Wednesday, February 15, 2006

Bolivian Coca Farmers Re-Elect Morales: Tue Feb 14, 2006

By FIONA SMITH, Associated Press Writer

LA PAZ, Bolivia - President Evo Morales accepted re-election as leader of Bolivia's largest coca farmers union Tuesday, despite saying earlier he would step down from the post.

Morales, who was inaugurated as Bolivia's first Indian president three weeks ago, traveled to the central city of Cochabamba to thank the union members and defend his decision to remain their leader in the face of "enemies (who) have made negative comments."

"A president of Bolivia can also be a union leader, and that's our difference from the traditional parties," Morales told a gathering of "cocaleros," or coca farmers, from the Chapare region.

Morales rose to political power after joining the union in the 1980s, later leading the sometimes-violent struggle against Washington-backed coca eradication policies.

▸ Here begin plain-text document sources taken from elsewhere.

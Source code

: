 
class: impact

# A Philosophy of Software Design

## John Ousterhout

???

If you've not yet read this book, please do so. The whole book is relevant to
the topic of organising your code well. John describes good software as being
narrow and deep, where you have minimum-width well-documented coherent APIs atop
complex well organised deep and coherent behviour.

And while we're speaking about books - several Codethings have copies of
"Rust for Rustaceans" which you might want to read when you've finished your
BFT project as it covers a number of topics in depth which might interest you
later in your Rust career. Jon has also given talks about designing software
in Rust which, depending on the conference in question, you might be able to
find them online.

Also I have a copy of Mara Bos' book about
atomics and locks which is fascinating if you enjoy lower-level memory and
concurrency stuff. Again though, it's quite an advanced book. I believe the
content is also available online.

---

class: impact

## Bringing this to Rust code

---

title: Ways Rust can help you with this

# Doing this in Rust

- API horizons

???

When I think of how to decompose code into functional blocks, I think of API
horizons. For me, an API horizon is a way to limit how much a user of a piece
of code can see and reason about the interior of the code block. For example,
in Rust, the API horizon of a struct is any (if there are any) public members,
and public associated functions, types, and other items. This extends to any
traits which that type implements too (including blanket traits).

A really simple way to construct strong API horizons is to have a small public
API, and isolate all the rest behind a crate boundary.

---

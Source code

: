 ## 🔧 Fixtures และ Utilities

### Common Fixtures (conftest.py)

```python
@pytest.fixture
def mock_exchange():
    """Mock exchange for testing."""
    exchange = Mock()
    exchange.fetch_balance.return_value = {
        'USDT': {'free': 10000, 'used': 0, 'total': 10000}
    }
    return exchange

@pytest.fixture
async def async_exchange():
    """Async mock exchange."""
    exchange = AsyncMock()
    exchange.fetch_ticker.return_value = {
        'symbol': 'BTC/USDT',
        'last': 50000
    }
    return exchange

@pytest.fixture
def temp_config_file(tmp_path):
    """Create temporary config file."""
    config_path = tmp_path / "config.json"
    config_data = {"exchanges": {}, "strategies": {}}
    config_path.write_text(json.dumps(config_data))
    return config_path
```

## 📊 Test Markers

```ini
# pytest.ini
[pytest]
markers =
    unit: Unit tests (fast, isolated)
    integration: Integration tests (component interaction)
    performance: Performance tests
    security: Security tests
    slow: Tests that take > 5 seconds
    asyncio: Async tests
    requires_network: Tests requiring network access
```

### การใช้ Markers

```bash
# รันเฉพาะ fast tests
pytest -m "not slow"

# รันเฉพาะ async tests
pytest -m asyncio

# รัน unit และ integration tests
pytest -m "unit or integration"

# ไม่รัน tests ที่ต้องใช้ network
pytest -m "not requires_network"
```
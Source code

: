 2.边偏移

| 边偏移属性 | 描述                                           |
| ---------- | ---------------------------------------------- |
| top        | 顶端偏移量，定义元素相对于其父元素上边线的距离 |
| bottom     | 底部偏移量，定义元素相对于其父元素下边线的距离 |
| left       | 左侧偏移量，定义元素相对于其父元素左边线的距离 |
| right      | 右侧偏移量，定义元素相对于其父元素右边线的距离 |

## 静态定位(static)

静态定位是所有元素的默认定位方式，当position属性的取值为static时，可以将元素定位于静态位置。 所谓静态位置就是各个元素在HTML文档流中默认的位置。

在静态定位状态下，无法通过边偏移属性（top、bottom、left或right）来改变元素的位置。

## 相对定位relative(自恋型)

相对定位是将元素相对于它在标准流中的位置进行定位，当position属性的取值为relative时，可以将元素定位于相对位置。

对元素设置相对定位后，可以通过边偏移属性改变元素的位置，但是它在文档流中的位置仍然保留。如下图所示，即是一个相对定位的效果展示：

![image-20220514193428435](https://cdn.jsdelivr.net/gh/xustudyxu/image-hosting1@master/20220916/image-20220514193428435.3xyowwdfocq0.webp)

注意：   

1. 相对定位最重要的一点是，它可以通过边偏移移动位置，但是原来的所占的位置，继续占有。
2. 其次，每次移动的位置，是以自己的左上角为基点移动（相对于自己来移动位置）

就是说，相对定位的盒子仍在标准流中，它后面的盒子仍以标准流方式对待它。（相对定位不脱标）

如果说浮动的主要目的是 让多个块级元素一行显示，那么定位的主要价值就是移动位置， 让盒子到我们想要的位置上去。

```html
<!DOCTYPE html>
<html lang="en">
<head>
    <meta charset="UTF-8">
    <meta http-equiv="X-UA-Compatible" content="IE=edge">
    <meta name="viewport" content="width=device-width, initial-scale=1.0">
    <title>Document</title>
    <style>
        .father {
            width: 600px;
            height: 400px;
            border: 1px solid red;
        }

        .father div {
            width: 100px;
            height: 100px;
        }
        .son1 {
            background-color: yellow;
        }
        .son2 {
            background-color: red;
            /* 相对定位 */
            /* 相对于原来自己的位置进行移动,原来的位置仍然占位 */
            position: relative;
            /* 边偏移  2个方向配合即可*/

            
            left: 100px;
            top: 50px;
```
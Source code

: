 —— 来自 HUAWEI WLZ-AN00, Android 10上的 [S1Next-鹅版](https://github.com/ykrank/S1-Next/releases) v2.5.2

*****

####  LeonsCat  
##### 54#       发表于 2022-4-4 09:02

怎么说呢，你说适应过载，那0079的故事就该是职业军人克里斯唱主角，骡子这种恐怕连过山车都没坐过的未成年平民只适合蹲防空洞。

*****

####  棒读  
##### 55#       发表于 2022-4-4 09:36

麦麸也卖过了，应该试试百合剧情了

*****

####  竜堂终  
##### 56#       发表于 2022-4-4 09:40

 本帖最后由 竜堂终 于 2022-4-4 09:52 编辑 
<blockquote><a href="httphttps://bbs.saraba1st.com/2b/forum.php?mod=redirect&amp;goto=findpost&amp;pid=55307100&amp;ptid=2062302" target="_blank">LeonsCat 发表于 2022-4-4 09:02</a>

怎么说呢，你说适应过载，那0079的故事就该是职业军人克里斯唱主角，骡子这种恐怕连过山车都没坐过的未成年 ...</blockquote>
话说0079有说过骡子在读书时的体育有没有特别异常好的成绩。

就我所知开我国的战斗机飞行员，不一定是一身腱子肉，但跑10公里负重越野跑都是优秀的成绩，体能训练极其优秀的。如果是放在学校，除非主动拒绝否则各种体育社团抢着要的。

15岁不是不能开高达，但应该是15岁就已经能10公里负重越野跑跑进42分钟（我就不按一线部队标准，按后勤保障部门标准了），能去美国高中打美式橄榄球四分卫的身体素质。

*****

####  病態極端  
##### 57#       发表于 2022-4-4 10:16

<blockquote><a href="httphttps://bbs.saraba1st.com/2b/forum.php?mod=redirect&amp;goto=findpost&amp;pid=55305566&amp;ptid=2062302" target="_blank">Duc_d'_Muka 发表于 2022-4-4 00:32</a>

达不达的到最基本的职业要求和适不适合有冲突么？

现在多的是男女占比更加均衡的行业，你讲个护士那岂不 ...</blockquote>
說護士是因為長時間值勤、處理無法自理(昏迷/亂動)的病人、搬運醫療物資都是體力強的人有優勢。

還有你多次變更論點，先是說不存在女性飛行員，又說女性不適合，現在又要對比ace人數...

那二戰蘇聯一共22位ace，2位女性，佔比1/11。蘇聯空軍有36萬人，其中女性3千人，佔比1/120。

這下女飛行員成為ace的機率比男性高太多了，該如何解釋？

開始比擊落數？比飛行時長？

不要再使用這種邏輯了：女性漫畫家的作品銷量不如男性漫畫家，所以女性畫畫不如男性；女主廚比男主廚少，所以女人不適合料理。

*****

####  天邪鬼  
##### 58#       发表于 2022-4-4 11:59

On Monday, the cocaleros picked him to fill the union's top job for the 10th year running.

Opposition politicians have criticized Morales' continued involvement.

"The president is making a mistake that could damage the image of the country," said Senator Tito Hoz de Villa. "He's no longer a union leader, but president of all Bolivians."

Morales announced his decision to step down in a speech Saturday before the opening session of the union gathering. He also asked the coca growers to respect a 2004 agreement that limited cultivation of the leaf.

Morales has guaranteed the farmers will be allowed to grow just under half an acre of coca per family in Chapare, as established by a deal struck under the government of former president Carlos Mesa.

Coca is the basic ingredient of cocaine, but it also has traditional religious and medical uses in Bolivia.